[Numpy-discussion] High-quality memory profiling for numpy in python 3.5 / volunteers needed

Francesc Alted faltet at gmail.com
Fri Apr 18 07:39:22 EDT 2014

El 17/04/14 21:19, Julian Taylor ha escrit:
> On 17.04.2014 20:30, Francesc Alted wrote:
>> El 17/04/14 19:28, Julian Taylor ha escrit:
>>> On 17.04.2014 18:06, Francesc Alted wrote:
>>>> In [4]: x_unaligned = np.zeros(shape,
>>>> dtype=[('y1',np.int8),('x',np.float64),('y2',np.int8,(7,))])['x']
>>> on arrays of this size you won't see alignment issues you are dominated
>>> by memory bandwidth. If at all you will only see it if the data fits
>>> into the cache.
>>> Its also about unaligned to simd vectors not unaligned to basic types.
>>> But it doesn't matter anymore on modern x86 cpus. I guess for array data
>>> cache line splits should also not be a big concern.
>> Yes, that was my point, that in x86 CPUs this is not such a big
>> problem.  But still a factor of 2 is significant, even for CPU-intensive
>> tasks.  For example, computing sin() is affected similarly (sin() is
>> using SIMD, right?):
>> In [6]: shape = (10000, 10000)
>> In [7]: x_aligned = np.zeros(shape,
>> dtype=[('x',np.float64),('y',np.int64)])['x']
>> In [8]: x_unaligned = np.zeros(shape,
>> dtype=[('y1',np.int8),('x',np.float64),('y2',np.int8,(7,))])['x']
>> In [9]: %timeit res = np.sin(x_aligned)
>> 1 loops, best of 3: 654 ms per loop
>> In [10]: %timeit res = np.sin(x_unaligned)
>> 1 loops, best of 3: 1.08 s per loop
>> and again, numexpr can deal with that pretty well (using 8 physical
>> cores here):
>> In [6]: %timeit res = ne.evaluate('sin(x_aligned)')
>> 10 loops, best of 3: 149 ms per loop
>> In [7]: %timeit res = ne.evaluate('sin(x_unaligned)')
>> 10 loops, best of 3: 151 ms per loop
> in this case the unaligned triggers a strided memcpy calling loop to
> copy the data into a aligned buffer which is terrible for performance,
> even compared to the expensive sin call.
> numexpr handles this well as it allows the compiler to replace the
> memcpy with inline assembly (a mov instruction).
> We could fix that in numpy, though I don't consider it very important,
> you usually always have base type aligned memory.

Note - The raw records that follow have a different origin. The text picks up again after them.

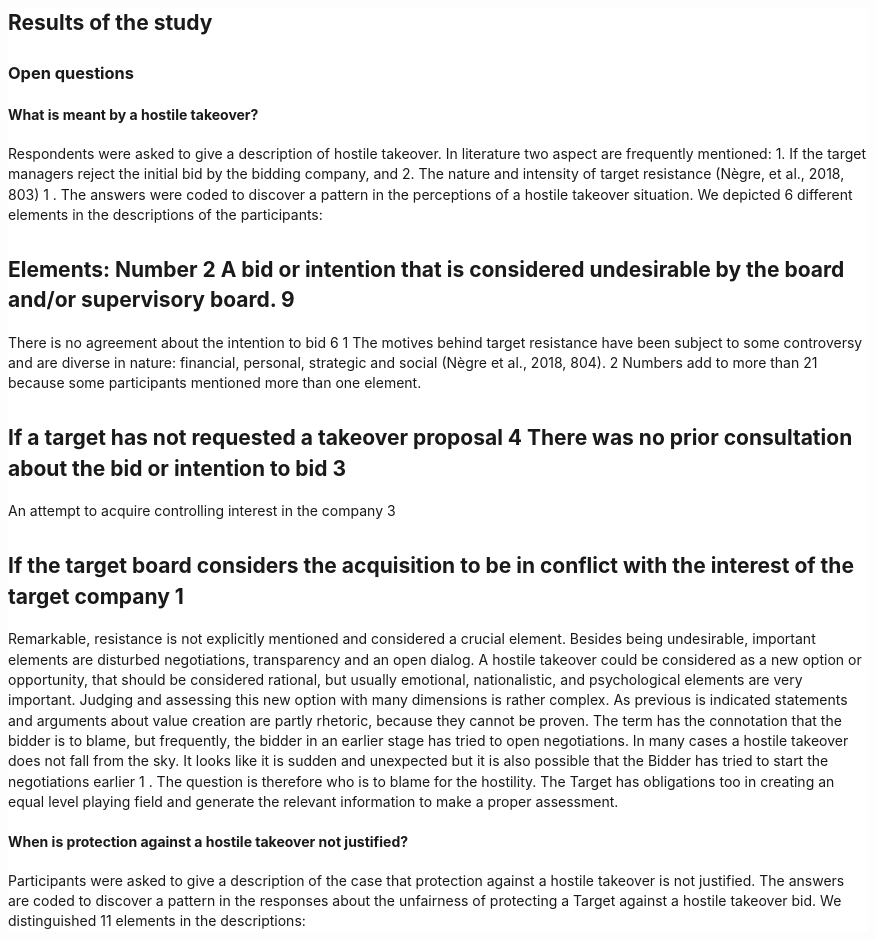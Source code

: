 
## Results of the study


### Open questions


#### What is meant by a hostile takeover?

Respondents were asked to give a description of hostile takeover. In literature two aspect are frequently mentioned: 1. If the target managers reject the initial bid by the bidding company, and 2. The nature and intensity of target resistance (Nègre, et al., 2018, 803) 1 . The answers were coded to discover a pattern in the perceptions of a hostile takeover situation. We depicted 6 different elements in the descriptions of the participants:


## Elements: Number 2 A bid or intention that is considered undesirable by the board and/or supervisory board. 9

There is no agreement about the intention to bid 6 1 The motives behind target resistance have been subject to some controversy and are diverse in nature: financial, personal, strategic and social (Nègre et al., 2018, 804). 2 Numbers add to more than 21 because some participants mentioned more than one element.


## If a target has not requested a takeover proposal 4 There was no prior consultation about the bid or intention to bid 3

An attempt to acquire controlling interest in the company 3


## If the target board considers the acquisition to be in conflict with the interest of the target company 1

Remarkable, resistance is not explicitly mentioned and considered a crucial element. Besides being undesirable, important elements are disturbed negotiations, transparency and an open dialog. A hostile takeover could be considered as a new option or opportunity, that should be considered rational, but usually emotional, nationalistic, and psychological elements are very important. Judging and assessing this new option with many dimensions is rather complex. As previous is indicated statements and arguments about value creation are partly rhetoric, because they cannot be proven. The term has the connotation that the bidder is to blame, but frequently, the bidder in an earlier stage has tried to open negotiations. In many cases a hostile takeover does not fall from the sky. It looks like it is sudden and unexpected but it is also possible that the Bidder has tried to start the negotiations earlier 1 . The question is therefore who is to blame for the hostility. The Target has obligations too in creating an equal level playing field and generate the relevant information to make a proper assessment.


#### When is protection against a hostile takeover not justified?

Participants were asked to give a description of the case that protection against a hostile takeover is not justified. The answers are coded to discover a pattern in the responses about the unfairness of protecting a Target against a hostile takeover bid. We distinguished 11 elements in the descriptions:
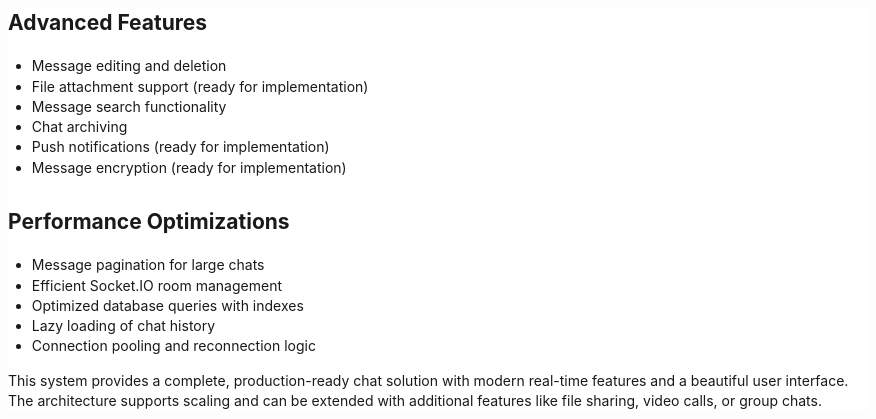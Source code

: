 ## Advanced Features
- Message editing and deletion
- File attachment support (ready for implementation)
- Message search functionality
- Chat archiving
- Push notifications (ready for implementation)
- Message encryption (ready for implementation)

## Performance Optimizations
- Message pagination for large chats
- Efficient Socket.IO room management
- Optimized database queries with indexes
- Lazy loading of chat history
- Connection pooling and reconnection logic

This system provides a complete, production-ready chat solution with modern real-time features and a beautiful user interface. The architecture supports scaling and can be extended with additional features like file sharing, video calls, or group chats.
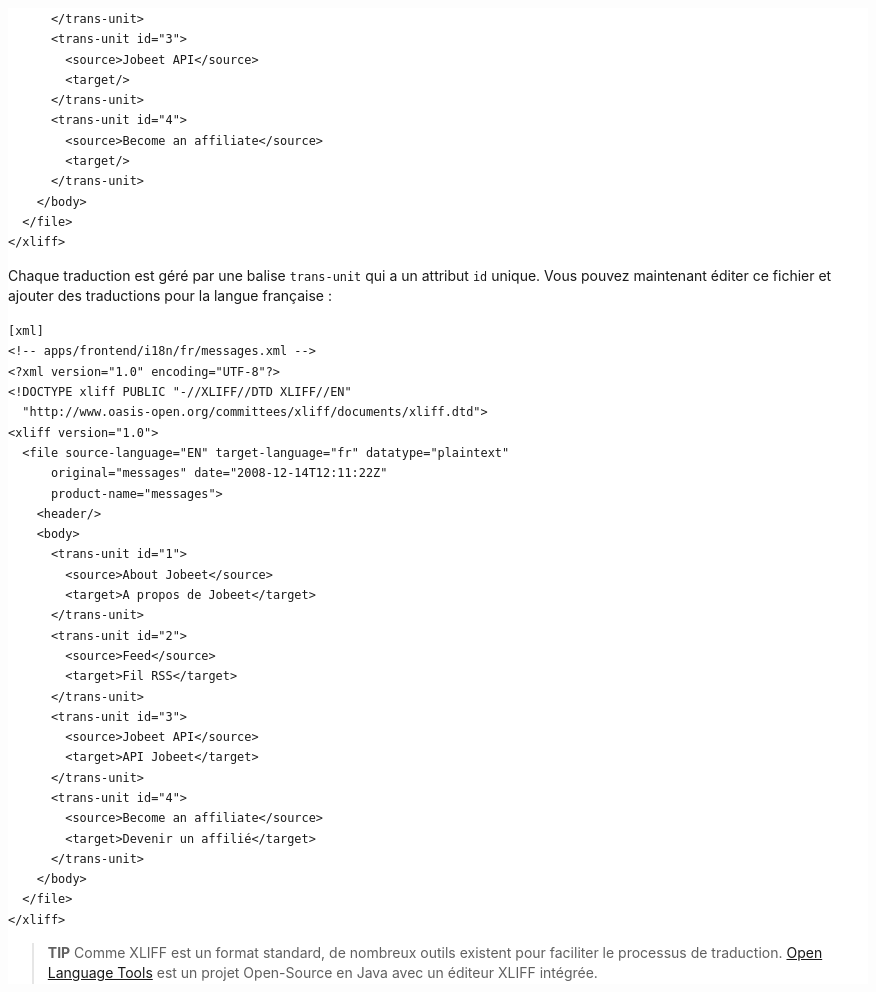           </trans-unit>
          <trans-unit id="3">
            <source>Jobeet API</source>
            <target/>
          </trans-unit>
          <trans-unit id="4">
            <source>Become an affiliate</source>
            <target/>
          </trans-unit>
        </body>
      </file>
    </xliff>

Chaque traduction est géré par une balise `trans-unit` qui a un attribut `id`
unique. Vous pouvez maintenant éditer ce fichier et ajouter des traductions pour
la langue française :

    [xml]
    <!-- apps/frontend/i18n/fr/messages.xml -->
    <?xml version="1.0" encoding="UTF-8"?>
    <!DOCTYPE xliff PUBLIC "-//XLIFF//DTD XLIFF//EN"
      "http://www.oasis-open.org/committees/xliff/documents/xliff.dtd">
    <xliff version="1.0">
      <file source-language="EN" target-language="fr" datatype="plaintext"
          original="messages" date="2008-12-14T12:11:22Z"
          product-name="messages">
        <header/>
        <body>
          <trans-unit id="1">
            <source>About Jobeet</source>
            <target>A propos de Jobeet</target>
          </trans-unit>
          <trans-unit id="2">
            <source>Feed</source>
            <target>Fil RSS</target>
          </trans-unit>
          <trans-unit id="3">
            <source>Jobeet API</source>
            <target>API Jobeet</target>
          </trans-unit>
          <trans-unit id="4">
            <source>Become an affiliate</source>
            <target>Devenir un affilié</target>
          </trans-unit>
        </body>
      </file>
    </xliff>

>**TIP**
>Comme XLIFF est un format standard, de nombreux outils existent pour faciliter le
>processus de traduction. [Open Language Tools](https://open-language-tools.dev.java.net/) est
>un projet Open-Source en Java avec un éditeur XLIFF intégrée.
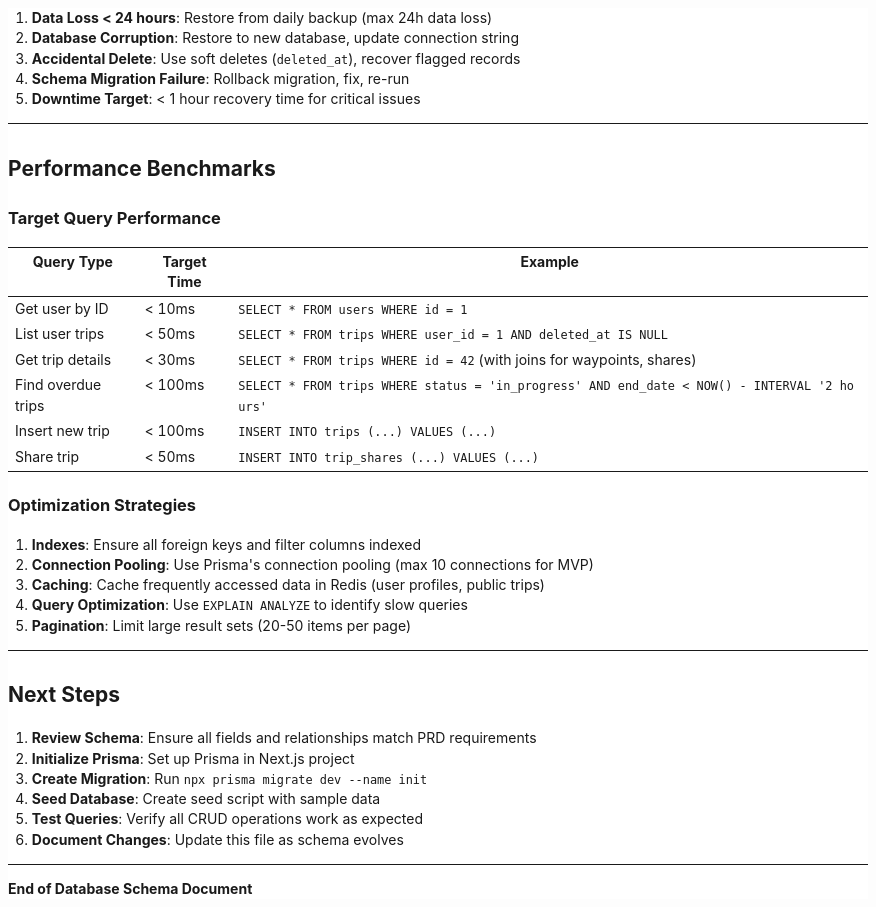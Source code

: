 1. **Data Loss < 24 hours**: Restore from daily backup (max 24h data loss)
2. **Database Corruption**: Restore to new database, update connection string
3. **Accidental Delete**: Use soft deletes (`deleted_at`), recover flagged records
4. **Schema Migration Failure**: Rollback migration, fix, re-run
5. **Downtime Target**: < 1 hour recovery time for critical issues

---

## Performance Benchmarks

### Target Query Performance

| Query Type | Target Time | Example |
|------------|-------------|---------|
| Get user by ID | < 10ms | `SELECT * FROM users WHERE id = 1` |
| List user trips | < 50ms | `SELECT * FROM trips WHERE user_id = 1 AND deleted_at IS NULL` |
| Get trip details | < 30ms | `SELECT * FROM trips WHERE id = 42` (with joins for waypoints, shares) |
| Find overdue trips | < 100ms | `SELECT * FROM trips WHERE status = 'in_progress' AND end_date < NOW() - INTERVAL '2 hours'` |
| Insert new trip | < 100ms | `INSERT INTO trips (...) VALUES (...)` |
| Share trip | < 50ms | `INSERT INTO trip_shares (...) VALUES (...)` |

### Optimization Strategies

1. **Indexes**: Ensure all foreign keys and filter columns indexed
2. **Connection Pooling**: Use Prisma's connection pooling (max 10 connections for MVP)
3. **Caching**: Cache frequently accessed data in Redis (user profiles, public trips)
4. **Query Optimization**: Use `EXPLAIN ANALYZE` to identify slow queries
5. **Pagination**: Limit large result sets (20-50 items per page)

---

## Next Steps

1. **Review Schema**: Ensure all fields and relationships match PRD requirements
2. **Initialize Prisma**: Set up Prisma in Next.js project
3. **Create Migration**: Run `npx prisma migrate dev --name init`
4. **Seed Database**: Create seed script with sample data
5. **Test Queries**: Verify all CRUD operations work as expected
6. **Document Changes**: Update this file as schema evolves

---

**End of Database Schema Document**
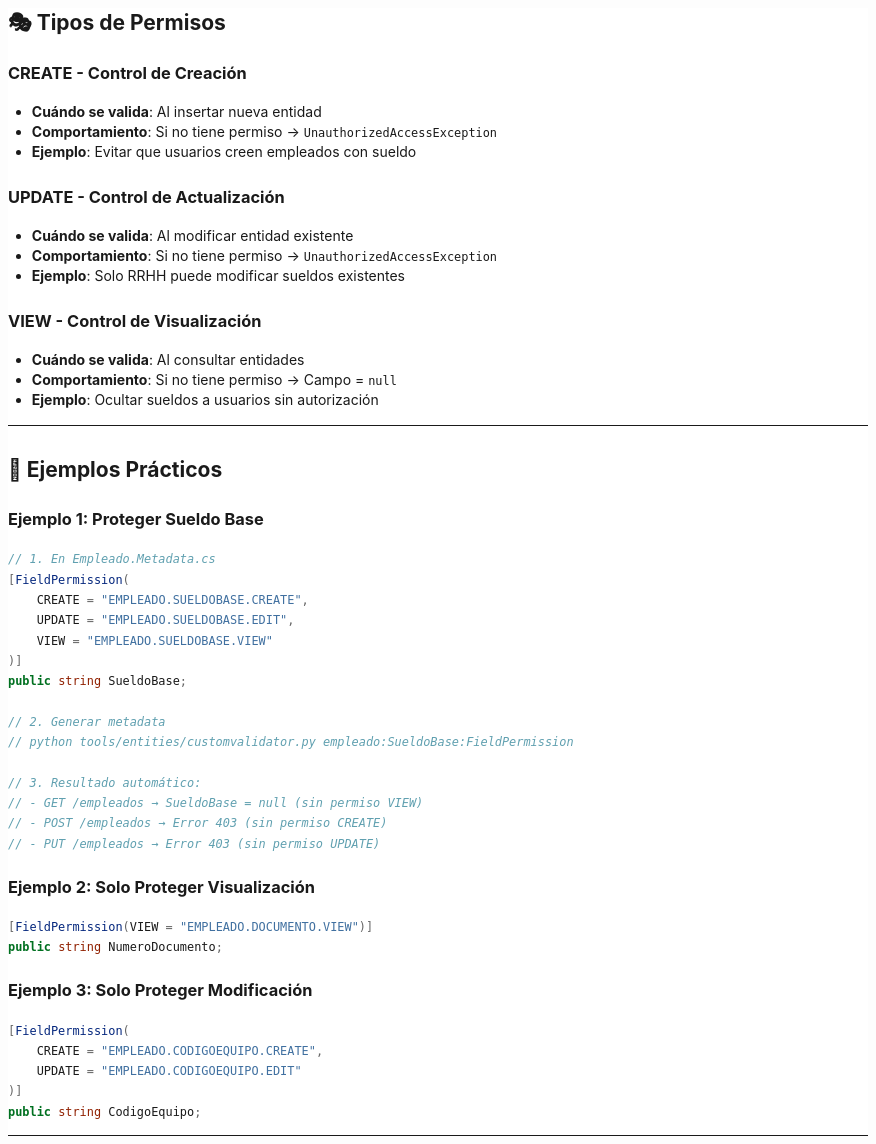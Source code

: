 
## 🎭 Tipos de Permisos

### **CREATE** - Control de Creación
- **Cuándo se valida**: Al insertar nueva entidad
- **Comportamiento**: Si no tiene permiso → `UnauthorizedAccessException`
- **Ejemplo**: Evitar que usuarios creen empleados con sueldo

### **UPDATE** - Control de Actualización  
- **Cuándo se valida**: Al modificar entidad existente
- **Comportamiento**: Si no tiene permiso → `UnauthorizedAccessException`
- **Ejemplo**: Solo RRHH puede modificar sueldos existentes

### **VIEW** - Control de Visualización
- **Cuándo se valida**: Al consultar entidades
- **Comportamiento**: Si no tiene permiso → Campo = `null`
- **Ejemplo**: Ocultar sueldos a usuarios sin autorización

---

## 🧪 Ejemplos Prácticos

### **Ejemplo 1: Proteger Sueldo Base**
```csharp
// 1. En Empleado.Metadata.cs
[FieldPermission(
    CREATE = "EMPLEADO.SUELDOBASE.CREATE",
    UPDATE = "EMPLEADO.SUELDOBASE.EDIT", 
    VIEW = "EMPLEADO.SUELDOBASE.VIEW"
)]
public string SueldoBase;

// 2. Generar metadata
// python tools/entities/customvalidator.py empleado:SueldoBase:FieldPermission

// 3. Resultado automático:
// - GET /empleados → SueldoBase = null (sin permiso VIEW)
// - POST /empleados → Error 403 (sin permiso CREATE)
// - PUT /empleados → Error 403 (sin permiso UPDATE)
```

### **Ejemplo 2: Solo Proteger Visualización**
```csharp
[FieldPermission(VIEW = "EMPLEADO.DOCUMENTO.VIEW")]
public string NumeroDocumento;
```

### **Ejemplo 3: Solo Proteger Modificación**
```csharp
[FieldPermission(
    CREATE = "EMPLEADO.CODIGOEQUIPO.CREATE",
    UPDATE = "EMPLEADO.CODIGOEQUIPO.EDIT"
)]
public string CodigoEquipo;
```

---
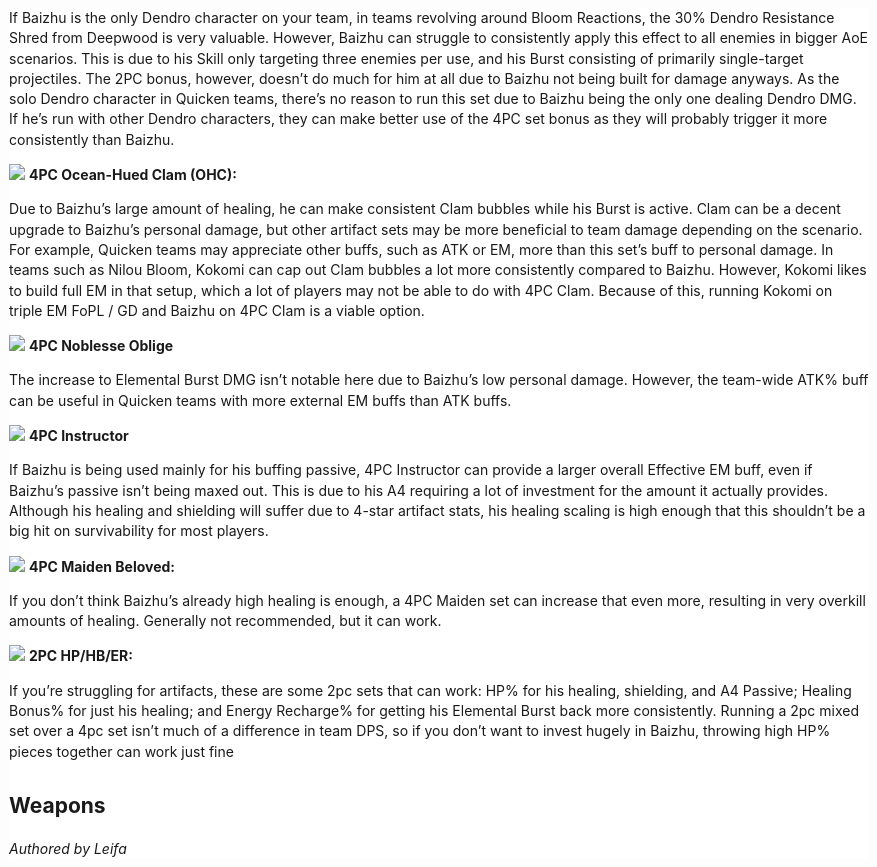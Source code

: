  If Baizhu is the only Dendro character on your team, in teams revolving around Bloom Reactions, the 30% Dendro Resistance Shred from Deepwood is very valuable. However, Baizhu can struggle to consistently apply this effect to all enemies in bigger AoE scenarios. This is due to his Skill only targeting three enemies per use, and his Burst consisting of primarily single-target projectiles. The 2PC bonus, however, doesn’t do much for him at all due to Baizhu not being built for damage anyways. As the solo Dendro character in Quicken teams, there’s no reason to run this set due to Baizhu being the only one dealing Dendro DMG. If he’s run with other Dendro characters, they can make better use of the 4PC set bonus as they will probably trigger it more consistently than Baizhu.

![](/faq/baizhu/4ohc.png)
**4PC Ocean-Hued Clam (OHC):**

Due to Baizhu’s large amount of healing, he can make consistent Clam bubbles while his Burst is active. Clam can be a decent upgrade to Baizhu’s personal damage, but other artifact sets may be more beneficial to team damage depending on the scenario. For example, Quicken teams may appreciate other buffs, such as ATK or EM, more than this set’s buff to personal damage. In teams such as Nilou Bloom, Kokomi can cap out Clam bubbles a lot more consistently compared to Baizhu. However, Kokomi likes to build full EM in that setup, which a lot of players may not be able to do with 4PC Clam. Because of this, running Kokomi on triple EM FoPL / GD and Baizhu on 4PC Clam is a viable option.

![](/faq/baizhu/4no.png)
**4PC Noblesse Oblige**

The increase to Elemental Burst DMG isn’t notable here due to Baizhu’s low personal damage. However, the team-wide ATK% buff can be useful in Quicken teams with more external EM buffs than ATK buffs.

![](/faq/baizhu/4instructor.png)
**4PC Instructor** 

 If Baizhu is being used mainly for his buffing passive, 4PC Instructor can provide a larger overall Effective EM buff, even if Baizhu’s passive isn’t being maxed out. This is due to his A4 requiring a lot of investment for the amount it actually provides. Although his healing and shielding will suffer due to 4-star artifact stats, his healing scaling is high enough that this shouldn’t be a big hit on survivability for most players.


![](/faq/baizhu/4maiden.png)
**4PC Maiden Beloved:** 

 If you don’t think Baizhu’s already high healing is enough, a 4PC Maiden set can increase that even more, resulting in very overkill amounts of healing. Generally not recommended, but it can work.


![](/faq/baizhu/2mix.png)
**2PC HP/HB/ER:** 

If you’re struggling for artifacts, these are some 2pc sets that can work: HP% for his healing, shielding, and A4 Passive; Healing Bonus% for just his healing; and Energy Recharge% for getting his Elemental Burst back more consistently. Running a 2pc mixed set over a 4pc set isn’t much of a difference in team DPS, so if you don’t want to invest hugely in Baizhu, throwing high HP% pieces together can work just fine

## **Weapons**
*Authored by Leifa*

Well, that *could* be important for evaluating conditions in structured 
arrays, as it is pretty easy to get unaligned 'columns'. But apparently 
this does not affect very much to numpy:

In [23]: na_aligned = np.fromiter((("", i, i*2) for i in xrange(N)), 

In [24]: na_unaligned = np.fromiter((("", i, i*2) for i in xrange(N)), 

In [25]: %time sum((r['f1'] for r in na_aligned[na_aligned['f2'] > 10]))
CPU times: user 10.2 s, sys: 93 ms, total: 10.3 s
Wall time: 10.3 s
Out[25]: 49999994999985

In [26]: %time sum((r['f1'] for r in na_unaligned[na_unaligned['f2'] > 10]))
CPU times: user 10.2 s, sys: 82 ms, total: 10.3 s
Wall time: 10.3 s
Out[26]: 49999994999985

probably because the bottleneck is in another place.  So yeah, probably 
not worth to worry about that.

> (sin is not a SIMD using function unless you use a vector math library
> not supported by numpy directly yet)

Ah, so MKL is making use of SIMD for computing the sin(), but not in 
general.  But you later said that numpy's sqrt *is* making use of SIMD.  
I wonder why.

>>> Aligned allocators are not the only allocator which might be useful in
>>> numpy. Modern CPUs also support larger pages than 4K (huge pages up to
>>> 1GB in size) which reduces TLB cache misses. Memory of this type
>>> typically needs to be allocated with special mmap flags, though newer
>>> kernel versions can now also provide this memory to transparent
>>> anonymous pages (normal non-file mmaps).
>> That's interesting.  In which scenarios do you think that could improve
>> performance?
> it might improve all numpy operations dealing with big arrays.
> big arrays trigger many large temporaries meaning glibc uses mmap
> meaning lots of moving of address space between the kernel and userspace.
> but I haven't benchmarked it, so it could also be completely irrelevant.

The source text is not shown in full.